A court decision in support of a Kentucky photographer who declines to shoot same-sex weddings is a victory for religious freedom, advocates for the First Amendment right said.
In an Aug. 14 order, federal judge Justin Walker blocked the city of Louisville from enforcing a law against Chelsey Nelson that requires her to provide her services for a same-sex ceremony if she does so for a wedding between a man and a woman. Walker’s decision enables Nelson, a Christian, to continue to act in her business based on her religious convictions while she continues her legal challenge to Louisville’s Fairness Ordinance.
The order also prevents enforcement of a section of the gay and transgender rights measure that prohibits Nelson from publishing on the website the reasons she photographs and edits photos of only male-female weddings. Nelson blogs about weddings and other subjects on her business’ website.
Walker’s decision “affirms that our consciences matter, and we are encouraged to see the courts respect the conscience rights of creative professionals in Kentucky,” said Travis Wussow, general counsel and vice president for public policy of the Southern Baptist Ethics & Religious Liberty Commission (ERLC). “When the government respects these fundamental rights, it is good not just for people of faith but for all Americans.”
The ERLC responded on Twitter by commending the decision and quoting its president, Russell Moore, who had said of an earlier Supreme Court decision in a similar case, “What we don’t need is a government forcing people to use their gifts to say things that go against their deepest held convictions.”
Jonathan Scruggs, senior counsel for Alliance Defending Freedom (ADF) who represented Nelson before the court, said photographers and writers like her “should be free to peacefully live and work according to their faith without fear of unjust punishment by the government. She serves everyone. She simply cannot endorse or participate in ceremonies she objects to, and the city has no right to eliminate the editorial control she has over her own photographs and blogs.”
In granting a preliminary injunction, Walker – who has been confirmed as a judge on the U.S. Court of Appeals for the District of Columbia – said Nelson is “substantially likely” to prevail in her claim the ordinance violates her freedom of speech.
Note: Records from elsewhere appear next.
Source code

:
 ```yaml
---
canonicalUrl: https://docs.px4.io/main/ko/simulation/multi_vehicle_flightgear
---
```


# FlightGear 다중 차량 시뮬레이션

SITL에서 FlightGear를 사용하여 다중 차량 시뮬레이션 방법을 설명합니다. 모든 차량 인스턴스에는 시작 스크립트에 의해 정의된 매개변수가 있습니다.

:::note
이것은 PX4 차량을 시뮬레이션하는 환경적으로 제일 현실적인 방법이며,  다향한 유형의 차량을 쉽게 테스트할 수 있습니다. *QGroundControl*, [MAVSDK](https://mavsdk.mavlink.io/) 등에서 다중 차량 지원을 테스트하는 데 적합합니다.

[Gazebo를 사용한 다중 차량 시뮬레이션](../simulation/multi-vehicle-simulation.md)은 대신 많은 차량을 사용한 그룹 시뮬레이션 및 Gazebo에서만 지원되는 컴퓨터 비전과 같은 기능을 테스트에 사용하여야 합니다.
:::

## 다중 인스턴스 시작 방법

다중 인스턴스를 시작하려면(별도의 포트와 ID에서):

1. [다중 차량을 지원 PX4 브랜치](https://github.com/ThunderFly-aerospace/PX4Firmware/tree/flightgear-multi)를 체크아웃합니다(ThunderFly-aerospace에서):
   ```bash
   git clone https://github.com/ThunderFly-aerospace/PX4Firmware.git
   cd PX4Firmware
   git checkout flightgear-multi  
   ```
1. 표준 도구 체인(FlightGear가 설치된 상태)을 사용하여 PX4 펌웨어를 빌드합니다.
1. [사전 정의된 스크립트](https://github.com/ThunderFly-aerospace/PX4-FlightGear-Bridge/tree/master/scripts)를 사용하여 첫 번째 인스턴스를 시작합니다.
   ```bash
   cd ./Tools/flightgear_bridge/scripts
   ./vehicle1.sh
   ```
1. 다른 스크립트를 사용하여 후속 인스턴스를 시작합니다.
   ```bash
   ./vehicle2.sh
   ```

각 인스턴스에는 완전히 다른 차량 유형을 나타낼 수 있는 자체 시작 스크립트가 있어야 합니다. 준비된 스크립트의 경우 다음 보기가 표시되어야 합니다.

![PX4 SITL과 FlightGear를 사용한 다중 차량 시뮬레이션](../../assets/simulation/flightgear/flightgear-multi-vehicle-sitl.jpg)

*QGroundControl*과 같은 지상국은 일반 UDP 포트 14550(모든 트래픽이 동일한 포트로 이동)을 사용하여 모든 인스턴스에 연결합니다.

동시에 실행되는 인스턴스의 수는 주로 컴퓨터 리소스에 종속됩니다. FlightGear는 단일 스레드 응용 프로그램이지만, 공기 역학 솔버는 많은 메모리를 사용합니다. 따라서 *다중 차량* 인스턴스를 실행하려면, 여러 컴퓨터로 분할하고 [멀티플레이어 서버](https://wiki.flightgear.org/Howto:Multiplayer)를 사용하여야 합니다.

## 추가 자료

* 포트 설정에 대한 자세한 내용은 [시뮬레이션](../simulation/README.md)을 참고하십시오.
“Just as gay and lesbian Americans ‘cannot be treated as social outcasts or as inferior in dignity and worth,’ neither can Americans ‘with a deep faith that requires them to do things passing legislative majorities might find unseemly or uncouth,’” Walker wrote in quoting from previous Supreme Court opinions. “‘They are members of the community too.’
“And under our Constitution, the government can’t force them to march for, or salute in favor of, or create an artistic expression that celebrates, a marriage that their conscience doesn’t condone.”
Walker wrote, “America is wide enough for those who applaud same-sex marriage and those who refuse to. The Constitution does not require a choice between gay rights and freedom of speech. It demands both.”
The ruling is another in a continuing series of legal conflicts between the freedom of Christian and other religious individuals and institutions to act upon their convictions and the freedom of lesbian, gay, bisexual and transgender people.
In his order, Walker cited two 2019 court decisions with which his ruling agreed:
– A panel of the Eighth Circuit Court of Appeals in St. Louis ruled a federal judge wrongly dismissed the free-speech and free-exercise-of-religion claims of Minnesota filmmakers Carl and Angel Larsen, who refuse to create videos of same-sex weddings because they believe marriage is only between a man and a woman.
– The Arizona Supreme Court decided the city of Phoenix violated the freedom of speech and religion of artists Joanna Duka and Breanna Koski, who own Brush & Nib Studio and decline to create custom invitations for gay weddings.
The U.S. Department of Justice filed a statement with the court in support of Nelson in February, according to ADF.
(EDITOR’S NOTE – Tom Strode is Washington bureau chief for Baptist Press.)